I have a relatively new co-worker that had a very similar past job... are you in Northern California by chance?

Linux Guy - Occasional Chumby Hacker

Re: What do you do for work?

Materdaddy wrote:

I have a relatively new co-worker that had a very similar past job... are you in Northern California by chance?

No.  I'm in Colorado, but I have a lot of colleagues that work near Fresno.

9 (edited by amigafin 2012-06-06 16:06:18)

Re: What do you do for work?

I am the "chief engineer" for a county school systems telecommunications department in Florida. I repair/install/modify all the phones, computer wiring, wireless, video, and audio with 14 other guys, but I'm the go to guy when things go haywire or get weird.
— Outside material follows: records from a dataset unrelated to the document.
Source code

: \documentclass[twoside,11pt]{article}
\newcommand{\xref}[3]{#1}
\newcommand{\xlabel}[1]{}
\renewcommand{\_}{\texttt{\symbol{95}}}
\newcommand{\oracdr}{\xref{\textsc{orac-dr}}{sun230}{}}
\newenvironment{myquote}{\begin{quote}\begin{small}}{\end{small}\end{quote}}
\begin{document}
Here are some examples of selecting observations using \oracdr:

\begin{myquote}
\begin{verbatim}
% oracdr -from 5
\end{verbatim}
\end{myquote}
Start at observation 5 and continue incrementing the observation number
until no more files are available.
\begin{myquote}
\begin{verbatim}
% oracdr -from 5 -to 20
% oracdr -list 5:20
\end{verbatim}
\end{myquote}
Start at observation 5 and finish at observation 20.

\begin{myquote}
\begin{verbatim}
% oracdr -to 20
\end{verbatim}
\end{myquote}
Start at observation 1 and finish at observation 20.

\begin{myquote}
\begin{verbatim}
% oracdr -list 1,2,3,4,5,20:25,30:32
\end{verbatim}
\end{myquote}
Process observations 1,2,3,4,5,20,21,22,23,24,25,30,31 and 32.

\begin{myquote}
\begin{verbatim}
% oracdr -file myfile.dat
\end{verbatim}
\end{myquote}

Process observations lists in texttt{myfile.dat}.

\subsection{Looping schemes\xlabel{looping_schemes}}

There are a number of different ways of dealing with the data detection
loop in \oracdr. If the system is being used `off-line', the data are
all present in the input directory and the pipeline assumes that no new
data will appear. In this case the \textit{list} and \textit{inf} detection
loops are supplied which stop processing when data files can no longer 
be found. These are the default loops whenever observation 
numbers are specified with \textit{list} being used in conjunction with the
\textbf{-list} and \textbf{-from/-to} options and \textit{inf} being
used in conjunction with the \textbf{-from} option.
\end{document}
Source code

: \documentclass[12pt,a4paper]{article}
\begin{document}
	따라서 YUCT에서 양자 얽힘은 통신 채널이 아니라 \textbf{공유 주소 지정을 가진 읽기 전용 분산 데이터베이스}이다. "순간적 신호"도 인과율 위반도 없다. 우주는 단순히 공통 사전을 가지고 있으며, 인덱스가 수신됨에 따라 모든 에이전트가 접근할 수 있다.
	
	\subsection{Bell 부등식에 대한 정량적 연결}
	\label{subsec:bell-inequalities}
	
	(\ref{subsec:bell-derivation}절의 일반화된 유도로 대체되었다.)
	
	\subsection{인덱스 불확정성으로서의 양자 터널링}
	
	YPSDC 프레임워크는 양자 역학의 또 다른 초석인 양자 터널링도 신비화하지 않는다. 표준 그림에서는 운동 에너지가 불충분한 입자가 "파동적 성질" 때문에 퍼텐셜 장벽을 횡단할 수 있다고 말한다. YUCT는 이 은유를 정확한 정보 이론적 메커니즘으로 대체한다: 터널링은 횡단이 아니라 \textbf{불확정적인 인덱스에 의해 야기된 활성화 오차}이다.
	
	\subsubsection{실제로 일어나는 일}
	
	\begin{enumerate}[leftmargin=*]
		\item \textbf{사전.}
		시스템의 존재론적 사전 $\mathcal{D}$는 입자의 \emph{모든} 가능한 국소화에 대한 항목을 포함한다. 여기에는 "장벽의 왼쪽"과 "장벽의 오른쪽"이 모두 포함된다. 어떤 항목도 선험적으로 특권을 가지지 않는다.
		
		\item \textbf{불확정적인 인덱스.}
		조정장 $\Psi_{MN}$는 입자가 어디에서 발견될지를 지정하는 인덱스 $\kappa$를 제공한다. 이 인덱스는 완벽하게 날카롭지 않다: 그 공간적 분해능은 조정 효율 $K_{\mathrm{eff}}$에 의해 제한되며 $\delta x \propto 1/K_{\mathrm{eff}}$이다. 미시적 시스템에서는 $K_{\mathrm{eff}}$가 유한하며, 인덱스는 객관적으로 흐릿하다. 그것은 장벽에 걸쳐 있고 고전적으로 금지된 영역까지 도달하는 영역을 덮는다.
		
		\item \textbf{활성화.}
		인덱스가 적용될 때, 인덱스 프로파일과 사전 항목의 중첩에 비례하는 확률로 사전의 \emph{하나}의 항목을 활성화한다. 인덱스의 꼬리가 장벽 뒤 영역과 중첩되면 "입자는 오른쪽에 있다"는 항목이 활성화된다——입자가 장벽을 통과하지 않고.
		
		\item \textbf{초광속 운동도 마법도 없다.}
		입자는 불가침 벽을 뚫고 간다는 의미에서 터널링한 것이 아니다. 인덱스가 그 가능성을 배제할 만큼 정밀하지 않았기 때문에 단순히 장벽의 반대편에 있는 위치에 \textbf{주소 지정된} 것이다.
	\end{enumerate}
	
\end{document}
On the side I build electronic gadgets and test equipment. As a hobby I am restoring a 1969 plymouth satellite convertible, and building a robot. I have a bunch of old computer hardware, mainly commodore and tandy based.

Re: What do you do for work?

I am currently working as a Registered Nurse (RN) working in the Operating Room. (no Focker jokes please ;-p )
Before that I was an electronics engineer that worked in automation controls and robotics. Worked on automated welders that repaired nuclear power plants, fossil fuel plants and anything else that can be welded. I then moved into automated fill level inspection and laser coding with CO2 lasers up to 50 watts. After 20 years of traveling the states and over seas, I wanted to sleep in my own bed more than once a month and play with my toys that I bought but never had the chance to enjoy. So I did what any electronics nerd would do and got a nursing license! Oh yea, while going to nursing school I worked as a network manager for awhile doing everything from helpdesk to install and fix computers, network gear ect.
I want to combine my electronics and medical experience eventually. There are so many fun things used in the medical industry now such as remote telemetry to let doctors and nurses in another location help diagnose medical problems or my favorite, the da Vinci Surgical Robot.

You can take the guy out of electronics but can never get the electronics out of the guy! (please do not ask what items have been removed from patients!)